Extracted data entries:
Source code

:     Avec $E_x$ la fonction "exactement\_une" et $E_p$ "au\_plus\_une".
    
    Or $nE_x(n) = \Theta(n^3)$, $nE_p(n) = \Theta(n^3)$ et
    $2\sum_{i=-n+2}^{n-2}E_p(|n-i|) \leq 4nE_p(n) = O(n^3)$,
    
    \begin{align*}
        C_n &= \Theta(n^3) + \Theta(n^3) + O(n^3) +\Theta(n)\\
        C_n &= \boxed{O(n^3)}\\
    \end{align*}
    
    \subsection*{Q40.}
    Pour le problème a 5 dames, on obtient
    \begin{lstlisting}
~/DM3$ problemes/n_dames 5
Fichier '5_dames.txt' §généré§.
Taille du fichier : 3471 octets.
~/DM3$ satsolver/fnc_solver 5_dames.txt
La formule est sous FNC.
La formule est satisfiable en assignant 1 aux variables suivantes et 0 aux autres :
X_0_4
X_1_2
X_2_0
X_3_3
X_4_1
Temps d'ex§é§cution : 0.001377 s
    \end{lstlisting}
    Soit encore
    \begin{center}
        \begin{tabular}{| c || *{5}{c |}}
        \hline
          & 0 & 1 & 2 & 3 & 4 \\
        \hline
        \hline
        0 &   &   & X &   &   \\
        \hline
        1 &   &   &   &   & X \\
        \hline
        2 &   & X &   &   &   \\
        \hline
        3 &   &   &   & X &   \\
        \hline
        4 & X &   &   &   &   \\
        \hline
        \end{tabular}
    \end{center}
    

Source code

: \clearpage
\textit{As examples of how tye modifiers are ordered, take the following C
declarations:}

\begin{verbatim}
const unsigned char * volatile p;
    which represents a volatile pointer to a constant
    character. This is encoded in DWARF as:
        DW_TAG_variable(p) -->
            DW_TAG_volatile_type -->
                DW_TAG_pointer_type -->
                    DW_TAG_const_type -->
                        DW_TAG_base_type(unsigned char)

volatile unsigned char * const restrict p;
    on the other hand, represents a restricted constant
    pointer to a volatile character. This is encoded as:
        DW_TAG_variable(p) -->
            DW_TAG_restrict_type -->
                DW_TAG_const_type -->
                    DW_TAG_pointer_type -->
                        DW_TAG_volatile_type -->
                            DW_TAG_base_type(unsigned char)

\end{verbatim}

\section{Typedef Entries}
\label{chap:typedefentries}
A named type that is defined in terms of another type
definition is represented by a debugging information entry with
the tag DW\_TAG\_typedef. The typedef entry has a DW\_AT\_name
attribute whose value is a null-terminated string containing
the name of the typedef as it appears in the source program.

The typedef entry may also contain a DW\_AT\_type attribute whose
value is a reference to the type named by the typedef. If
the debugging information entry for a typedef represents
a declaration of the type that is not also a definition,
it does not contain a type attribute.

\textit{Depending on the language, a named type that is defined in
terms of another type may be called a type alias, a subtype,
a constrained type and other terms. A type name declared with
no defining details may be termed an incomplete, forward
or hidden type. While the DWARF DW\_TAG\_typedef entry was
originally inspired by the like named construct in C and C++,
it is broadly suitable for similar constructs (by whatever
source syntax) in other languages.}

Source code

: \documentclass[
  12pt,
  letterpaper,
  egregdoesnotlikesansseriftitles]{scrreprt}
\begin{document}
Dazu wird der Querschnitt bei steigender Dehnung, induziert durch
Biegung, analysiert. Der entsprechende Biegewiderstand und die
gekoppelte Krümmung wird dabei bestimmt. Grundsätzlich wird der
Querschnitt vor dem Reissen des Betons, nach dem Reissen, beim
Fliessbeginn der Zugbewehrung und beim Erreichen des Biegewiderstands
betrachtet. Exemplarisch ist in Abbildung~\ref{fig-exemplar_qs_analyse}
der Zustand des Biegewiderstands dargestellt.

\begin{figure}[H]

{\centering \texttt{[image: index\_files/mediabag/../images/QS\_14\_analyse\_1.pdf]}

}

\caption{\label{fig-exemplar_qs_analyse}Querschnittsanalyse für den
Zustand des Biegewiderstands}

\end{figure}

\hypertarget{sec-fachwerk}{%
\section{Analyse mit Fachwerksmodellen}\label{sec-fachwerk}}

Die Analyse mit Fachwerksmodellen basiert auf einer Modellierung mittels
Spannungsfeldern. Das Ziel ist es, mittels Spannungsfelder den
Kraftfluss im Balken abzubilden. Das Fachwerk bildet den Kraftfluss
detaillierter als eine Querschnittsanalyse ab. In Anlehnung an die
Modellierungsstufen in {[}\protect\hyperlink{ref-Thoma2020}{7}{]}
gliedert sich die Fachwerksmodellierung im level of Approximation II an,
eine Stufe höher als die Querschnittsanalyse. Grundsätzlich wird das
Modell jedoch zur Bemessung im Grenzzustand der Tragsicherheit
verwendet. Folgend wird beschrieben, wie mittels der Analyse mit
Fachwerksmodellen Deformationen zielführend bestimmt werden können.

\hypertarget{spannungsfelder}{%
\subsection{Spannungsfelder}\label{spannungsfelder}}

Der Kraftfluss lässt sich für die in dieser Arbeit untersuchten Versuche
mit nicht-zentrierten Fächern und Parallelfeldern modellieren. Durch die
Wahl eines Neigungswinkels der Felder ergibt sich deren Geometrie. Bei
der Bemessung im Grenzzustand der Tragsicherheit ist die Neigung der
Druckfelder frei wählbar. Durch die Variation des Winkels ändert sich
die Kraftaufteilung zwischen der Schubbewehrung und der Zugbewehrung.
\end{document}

Problem statement:
Reproduce, word for word, the lines of the data from the one that contains "Kraftfluss im Balken" to the end, both ends included.

Response:
Kraftfluss im Balken abzubilden. Das Fachwerk bildet den Kraftfluss
detaillierter als eine Querschnittsanalyse ab. In Anlehnung an die
Modellierungsstufen in {[}\protect\hyperlink{ref-Thoma2020}{7}{]}
gliedert sich die Fachwerksmodellierung im level of Approximation II an,
eine Stufe höher als die Querschnittsanalyse. Grundsätzlich wird das
Modell jedoch zur Bemessung im Grenzzustand der Tragsicherheit
verwendet. Folgend wird beschrieben, wie mittels der Analyse mit
Fachwerksmodellen Deformationen zielführend bestimmt werden können.

\hypertarget{spannungsfelder}{%
\subsection{Spannungsfelder}\label{spannungsfelder}}

Der Kraftfluss lässt sich für die in dieser Arbeit untersuchten Versuche
mit nicht-zentrierten Fächern und Parallelfeldern modellieren. Durch die
Wahl eines Neigungswinkels der Felder ergibt sich deren Geometrie. Bei
der Bemessung im Grenzzustand der Tragsicherheit ist die Neigung der
Druckfelder frei wählbar. Durch die Variation des Winkels ändert sich
die Kraftaufteilung zwischen der Schubbewehrung und der Zugbewehrung.
\end{document}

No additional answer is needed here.